Я всегда говорю простую фразу – свободу бизнесу. Бизнес в неволе не размножается никакой, ни малый, ни средний, ни крупный бизнес. Что из него сделали в последние годы, если уже, помните, Путин признал. Медведев сказал, что его кошмарят и прочее. Крупный бизнес без согласования с администрацией президента не может сделать какую-то существенную инвестицию ни в России, ни, тем более, купить какой-то западный актив.
Мы пришли к ситуации фактически государственной экономики, которая является рыночной только в своей внешней, абсолютно формальной оболочке. Здесь нужны меры достаточно радикальные в каком смысле. Я лично считаю, что для того же малого бизнеса надо не просто регулировать количество проверок, то, что сейчас пытаются сделать, одна проверка в три года, а если больше, то только с разрешения прокуратуры. Мы знаем прекрасно, что за одну проверку в три года малый бизнес заплатит столько, сколько он платил за все проверки, которые были до того.
Сейчас, кстати говоря, объем коррупции довольно сильно вырос в условиях кризиса. Это снова же показывают все оценки. Потому что те люди, которые имеют отношение к финансовым потокам, они понимают, что может случиться все, что угодно, завтра-послезавтра, надо срочно обеспечить некое будущее с точки зрения материальной.
Кстати говоря, коррупция за последние годы 2000-е приобрела совершенно другой характер. В 90-е годы она тоже была, естественно, мы это помним, но там коррупция была средством решить вопрос. Сейчас все последние годы коррупция – это дань. Если ты не платишь эту взятку, тебя уничтожают.
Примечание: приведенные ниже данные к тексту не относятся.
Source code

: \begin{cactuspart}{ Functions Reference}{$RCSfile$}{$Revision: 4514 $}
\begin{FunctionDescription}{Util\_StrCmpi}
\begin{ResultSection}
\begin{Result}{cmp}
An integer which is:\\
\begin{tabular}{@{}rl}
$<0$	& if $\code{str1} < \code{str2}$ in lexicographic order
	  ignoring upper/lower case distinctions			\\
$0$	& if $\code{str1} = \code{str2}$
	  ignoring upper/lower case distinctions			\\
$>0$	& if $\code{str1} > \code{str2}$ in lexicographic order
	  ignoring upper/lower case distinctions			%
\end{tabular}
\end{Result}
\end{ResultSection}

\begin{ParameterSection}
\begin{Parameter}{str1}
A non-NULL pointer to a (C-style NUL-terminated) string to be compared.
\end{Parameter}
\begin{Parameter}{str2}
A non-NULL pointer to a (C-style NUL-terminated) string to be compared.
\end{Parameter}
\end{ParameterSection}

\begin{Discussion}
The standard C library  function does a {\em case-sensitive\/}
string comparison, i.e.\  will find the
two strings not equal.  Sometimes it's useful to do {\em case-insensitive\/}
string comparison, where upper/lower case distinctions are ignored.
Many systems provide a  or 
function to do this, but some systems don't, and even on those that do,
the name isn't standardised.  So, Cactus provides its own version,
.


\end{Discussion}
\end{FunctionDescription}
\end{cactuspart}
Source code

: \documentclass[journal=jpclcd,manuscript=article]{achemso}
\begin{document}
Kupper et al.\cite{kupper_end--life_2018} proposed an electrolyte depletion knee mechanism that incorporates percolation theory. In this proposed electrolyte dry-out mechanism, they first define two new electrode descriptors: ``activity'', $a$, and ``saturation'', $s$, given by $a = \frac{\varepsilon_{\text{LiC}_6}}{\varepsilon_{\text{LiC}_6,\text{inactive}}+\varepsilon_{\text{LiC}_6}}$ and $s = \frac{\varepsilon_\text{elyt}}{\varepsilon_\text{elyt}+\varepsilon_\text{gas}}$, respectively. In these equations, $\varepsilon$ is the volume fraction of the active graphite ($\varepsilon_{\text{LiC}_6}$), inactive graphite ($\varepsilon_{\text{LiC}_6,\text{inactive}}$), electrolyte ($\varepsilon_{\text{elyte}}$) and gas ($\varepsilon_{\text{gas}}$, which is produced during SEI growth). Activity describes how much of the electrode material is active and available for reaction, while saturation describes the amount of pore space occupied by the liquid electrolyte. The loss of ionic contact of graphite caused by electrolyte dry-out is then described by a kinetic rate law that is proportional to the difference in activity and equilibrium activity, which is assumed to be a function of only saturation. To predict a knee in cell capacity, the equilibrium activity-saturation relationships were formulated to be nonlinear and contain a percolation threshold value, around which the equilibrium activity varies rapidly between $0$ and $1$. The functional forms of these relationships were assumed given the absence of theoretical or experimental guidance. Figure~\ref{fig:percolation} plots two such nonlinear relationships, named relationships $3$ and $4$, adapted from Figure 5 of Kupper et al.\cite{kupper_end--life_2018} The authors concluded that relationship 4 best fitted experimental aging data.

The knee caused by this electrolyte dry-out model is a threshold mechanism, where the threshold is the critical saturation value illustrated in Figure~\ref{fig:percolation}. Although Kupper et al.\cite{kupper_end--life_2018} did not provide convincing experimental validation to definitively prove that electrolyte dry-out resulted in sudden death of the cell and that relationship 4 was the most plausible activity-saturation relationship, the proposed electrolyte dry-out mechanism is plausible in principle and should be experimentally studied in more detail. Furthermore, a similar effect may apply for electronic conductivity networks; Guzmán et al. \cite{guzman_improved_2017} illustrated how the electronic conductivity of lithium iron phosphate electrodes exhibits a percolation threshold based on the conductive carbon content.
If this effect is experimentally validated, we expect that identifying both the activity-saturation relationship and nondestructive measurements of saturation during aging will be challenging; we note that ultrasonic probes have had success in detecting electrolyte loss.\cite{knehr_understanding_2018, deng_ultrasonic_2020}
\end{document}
Да, это налог, который, кстати говоря, в значительной степени понизил эффективность нашей и без того неэффективной экономики. Потому что объемы коррупции десятки миллиардов долларов.
Сейчас в чисто экономическом плане надо просто освобождать вообще от всяких проверок, может быть малый бизнес от налогообложения освободить на пару-тройку лет. Ничего страшного, наш государственный бюджет вполне это дело выдержит, просто надо с умом к этому подходить. В отношении крупного бизнеса, он должен стать, безусловно, партнером равноправным для нашей власти, а не так, как, вы помните, в Пикалево господина Дерипаску, правда, это был спектакль.
С одной стороны говорится, в антикризисной программе правительства написано, что выход из кризиса на базе частной инициативы. Там написано: за счет средств налогоплательщиков мы не будем поддерживать неэффективные предприятия. А в то же время предпринимаются такого рода спектакли, и люди массовым образом, особенно те, кто работает в советской экономике, требуют национализации, то есть возвращения туда, куда мы, надеюсь, никогда уже не вернемся. А если туда мы вернемся, то у нас через два-три года будет, может быть раньше, что-то типа Северной Кореи. Главное запустить события, и они уже сами идут без воли тех, кто их запустил. И здесь ровно то же самое именно потому, что у нас не существуют ясные, четкие, понятные институты.
Не надо обвинять собственника частного, потому что только частный собственник может нас вывести из кризиса. А вот эти все, знаете, крики Исаева и прочей компании: давайте срочно национализируем – это тупик.
Инфраструктурные проекты, конечно, нам нужны – это абсолютно очевидно. Но снова же, если это государство будет проводить тендеры, мы с вами знаем, как это проводится. Даже если оно будет частным собственникам якобы давать заказы. Половина денег уходит, знаете, куда.
Мы готовы на таких условиях инфраструктурные проекты делать? Давайте мы сначала поймем, что на эти деньги дороги будут построены, а не какие-то виллы, дачи где-то за этими заборами.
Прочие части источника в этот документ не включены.